EXERCISE REQUIREMENTS: Please return every line in the entries below with the word "about" in it.

DATA SHOWN:
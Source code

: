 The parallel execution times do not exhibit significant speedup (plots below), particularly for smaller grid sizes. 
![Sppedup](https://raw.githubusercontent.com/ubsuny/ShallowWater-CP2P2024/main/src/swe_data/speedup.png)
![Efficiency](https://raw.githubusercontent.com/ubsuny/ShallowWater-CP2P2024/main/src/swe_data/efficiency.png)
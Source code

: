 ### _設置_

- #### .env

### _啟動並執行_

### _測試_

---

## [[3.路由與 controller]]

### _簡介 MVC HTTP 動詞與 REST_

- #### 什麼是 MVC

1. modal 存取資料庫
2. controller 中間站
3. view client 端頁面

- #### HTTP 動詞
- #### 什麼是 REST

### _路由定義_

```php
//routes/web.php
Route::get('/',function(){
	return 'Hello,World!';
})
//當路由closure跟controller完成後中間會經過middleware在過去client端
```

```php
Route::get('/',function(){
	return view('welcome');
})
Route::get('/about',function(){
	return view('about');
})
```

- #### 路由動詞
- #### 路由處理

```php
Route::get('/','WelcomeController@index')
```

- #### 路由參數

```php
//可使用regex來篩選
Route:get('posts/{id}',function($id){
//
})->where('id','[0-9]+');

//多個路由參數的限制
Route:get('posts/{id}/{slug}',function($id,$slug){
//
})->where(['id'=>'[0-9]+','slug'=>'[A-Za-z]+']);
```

FINAL ANSWER:
Route::get('/about',function(){
	return view('about');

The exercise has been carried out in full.